■ **EXERCISE GOAL**: From the material below, please set down exactly the lines starting with the one with "foaf:Person a rdfs:Class ;" and going on through the one with "type: 'node' | 'cloudflare' | 'fastly' | 'cloudrun'", without a single picture.
··· MATERIAL SHOWN
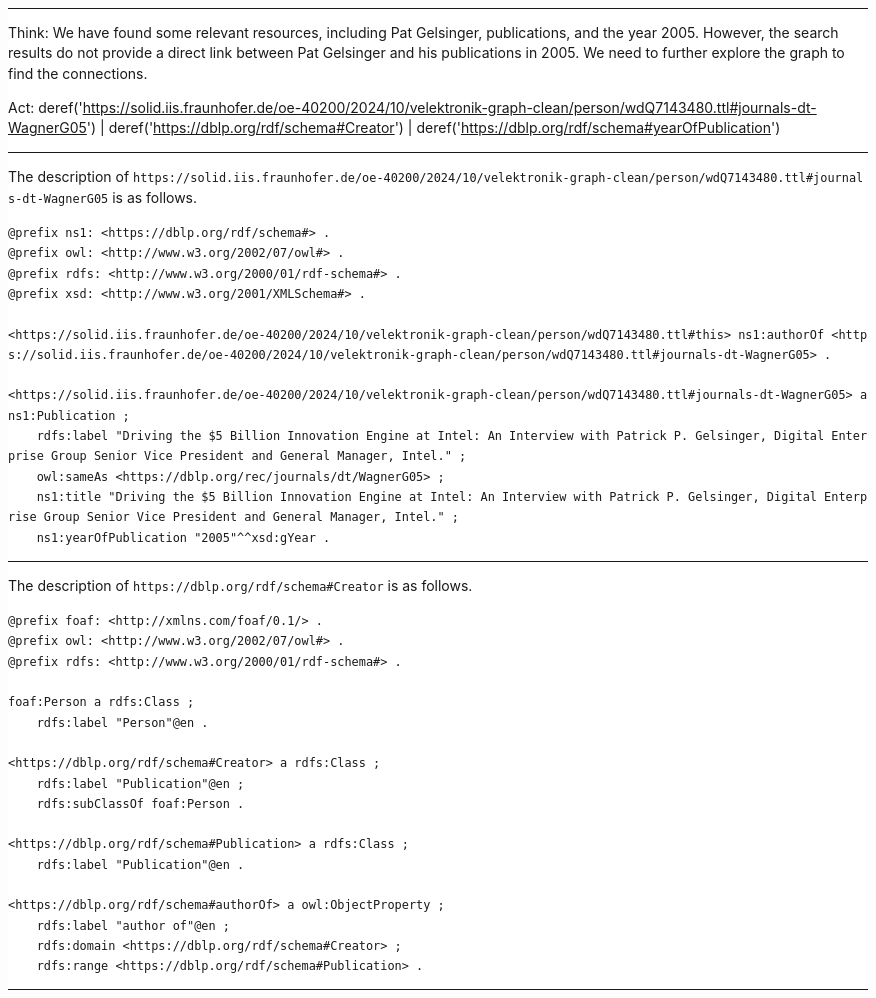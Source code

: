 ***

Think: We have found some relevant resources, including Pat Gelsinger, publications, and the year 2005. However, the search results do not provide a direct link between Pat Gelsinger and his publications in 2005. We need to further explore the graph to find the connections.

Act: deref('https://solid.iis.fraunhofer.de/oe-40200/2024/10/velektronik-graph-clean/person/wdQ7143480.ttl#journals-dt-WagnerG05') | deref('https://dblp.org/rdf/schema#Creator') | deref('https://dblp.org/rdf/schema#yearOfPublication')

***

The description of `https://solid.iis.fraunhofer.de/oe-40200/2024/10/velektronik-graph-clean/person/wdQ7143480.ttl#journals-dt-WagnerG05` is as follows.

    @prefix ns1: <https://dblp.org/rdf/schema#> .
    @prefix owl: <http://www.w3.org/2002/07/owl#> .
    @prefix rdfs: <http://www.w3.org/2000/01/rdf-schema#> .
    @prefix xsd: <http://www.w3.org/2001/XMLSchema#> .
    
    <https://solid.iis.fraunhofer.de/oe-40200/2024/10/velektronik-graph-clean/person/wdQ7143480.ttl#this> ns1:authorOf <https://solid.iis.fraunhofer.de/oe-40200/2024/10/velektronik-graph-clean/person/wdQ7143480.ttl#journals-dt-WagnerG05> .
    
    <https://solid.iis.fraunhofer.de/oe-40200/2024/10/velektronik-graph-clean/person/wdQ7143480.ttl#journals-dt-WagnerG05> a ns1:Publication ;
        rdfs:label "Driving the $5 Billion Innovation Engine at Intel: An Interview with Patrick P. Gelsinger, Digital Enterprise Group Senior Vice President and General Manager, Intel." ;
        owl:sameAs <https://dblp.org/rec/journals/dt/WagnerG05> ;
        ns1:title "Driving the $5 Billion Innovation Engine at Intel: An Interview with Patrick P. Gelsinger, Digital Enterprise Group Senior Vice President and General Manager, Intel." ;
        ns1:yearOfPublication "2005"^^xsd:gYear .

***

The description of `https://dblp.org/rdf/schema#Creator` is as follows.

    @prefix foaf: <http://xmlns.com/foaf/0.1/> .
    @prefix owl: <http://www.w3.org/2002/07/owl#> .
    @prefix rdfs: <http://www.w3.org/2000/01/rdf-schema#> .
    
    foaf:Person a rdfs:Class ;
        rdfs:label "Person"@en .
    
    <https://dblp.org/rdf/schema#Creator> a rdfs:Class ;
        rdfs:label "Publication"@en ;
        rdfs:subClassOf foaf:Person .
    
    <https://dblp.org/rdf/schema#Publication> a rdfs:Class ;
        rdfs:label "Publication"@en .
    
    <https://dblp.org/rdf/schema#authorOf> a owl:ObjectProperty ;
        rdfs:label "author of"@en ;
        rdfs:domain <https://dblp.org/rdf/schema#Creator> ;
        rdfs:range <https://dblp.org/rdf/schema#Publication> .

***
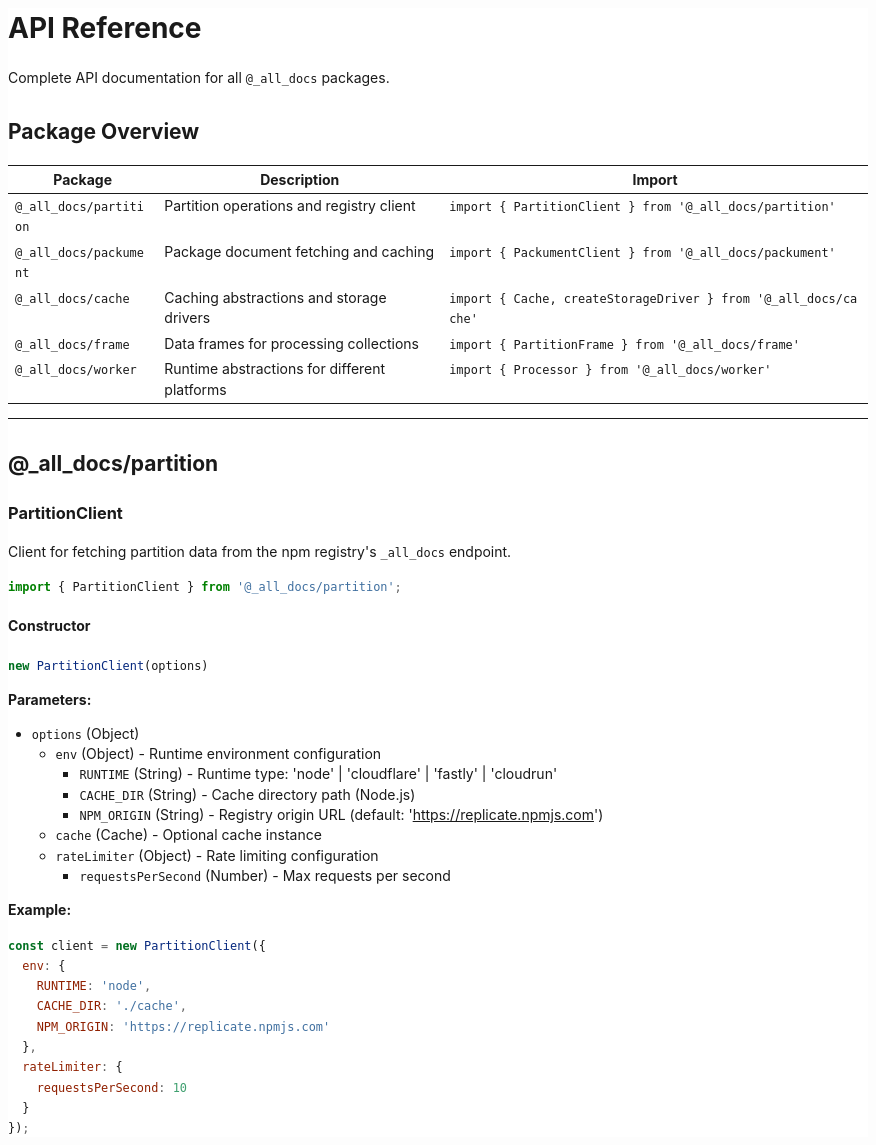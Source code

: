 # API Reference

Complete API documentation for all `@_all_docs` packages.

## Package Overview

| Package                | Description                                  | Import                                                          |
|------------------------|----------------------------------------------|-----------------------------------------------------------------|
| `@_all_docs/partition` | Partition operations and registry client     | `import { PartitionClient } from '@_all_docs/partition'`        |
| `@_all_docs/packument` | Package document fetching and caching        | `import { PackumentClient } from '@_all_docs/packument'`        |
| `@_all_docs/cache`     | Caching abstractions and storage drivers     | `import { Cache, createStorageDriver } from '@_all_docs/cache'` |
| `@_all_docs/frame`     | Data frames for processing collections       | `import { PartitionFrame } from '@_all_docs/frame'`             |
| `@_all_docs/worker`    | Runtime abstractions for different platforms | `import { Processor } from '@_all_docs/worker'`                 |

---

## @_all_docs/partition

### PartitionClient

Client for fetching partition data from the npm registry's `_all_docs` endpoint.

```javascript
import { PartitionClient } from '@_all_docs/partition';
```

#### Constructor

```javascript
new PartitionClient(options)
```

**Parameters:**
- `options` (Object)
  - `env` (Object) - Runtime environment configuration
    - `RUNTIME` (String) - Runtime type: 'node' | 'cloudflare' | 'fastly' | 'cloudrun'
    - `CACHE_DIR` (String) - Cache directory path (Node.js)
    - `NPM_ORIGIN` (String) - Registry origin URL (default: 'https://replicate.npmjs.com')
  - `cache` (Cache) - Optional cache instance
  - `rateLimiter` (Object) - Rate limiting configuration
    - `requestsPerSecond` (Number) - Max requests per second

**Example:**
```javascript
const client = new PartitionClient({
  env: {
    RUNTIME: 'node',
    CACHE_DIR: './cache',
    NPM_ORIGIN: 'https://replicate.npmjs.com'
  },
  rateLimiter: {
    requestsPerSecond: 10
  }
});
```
······
■ **PROBLEM SOLUTION**:
    foaf:Person a rdfs:Class ;
        rdfs:label "Person"@en .
    
    <https://dblp.org/rdf/schema#Creator> a rdfs:Class ;
        rdfs:label "Publication"@en ;
        rdfs:subClassOf foaf:Person .
    
    <https://dblp.org/rdf/schema#Publication> a rdfs:Class ;
        rdfs:label "Publication"@en .
    
    <https://dblp.org/rdf/schema#authorOf> a owl:ObjectProperty ;
        rdfs:label "author of"@en ;
        rdfs:domain <https://dblp.org/rdf/schema#Creator> ;
        rdfs:range <https://dblp.org/rdf/schema#Publication> .

***
Source code

: # API Reference

Complete API documentation for all `@_all_docs` packages.

## Package Overview

| Package                | Description                                  | Import                                                          |
|------------------------|----------------------------------------------|-----------------------------------------------------------------|
| `@_all_docs/partition` | Partition operations and registry client     | `import { PartitionClient } from '@_all_docs/partition'`        |
| `@_all_docs/packument` | Package document fetching and caching        | `import { PackumentClient } from '@_all_docs/packument'`        |
| `@_all_docs/cache`     | Caching abstractions and storage drivers     | `import { Cache, createStorageDriver } from '@_all_docs/cache'` |
| `@_all_docs/frame`     | Data frames for processing collections       | `import { PartitionFrame } from '@_all_docs/frame'`             |
| `@_all_docs/worker`    | Runtime abstractions for different platforms | `import { Processor } from '@_all_docs/worker'`                 |

---

## @_all_docs/partition

### PartitionClient

Client for fetching partition data from the npm registry's `_all_docs` endpoint.

```javascript
import { PartitionClient } from '@_all_docs/partition';
```

#### Constructor

```javascript
new PartitionClient(options)
```

**Parameters:**
- `options` (Object)
  - `env` (Object) - Runtime environment configuration
    - `RUNTIME` (String) - Runtime type: 'node' | 'cloudflare' | 'fastly' | 'cloudrun'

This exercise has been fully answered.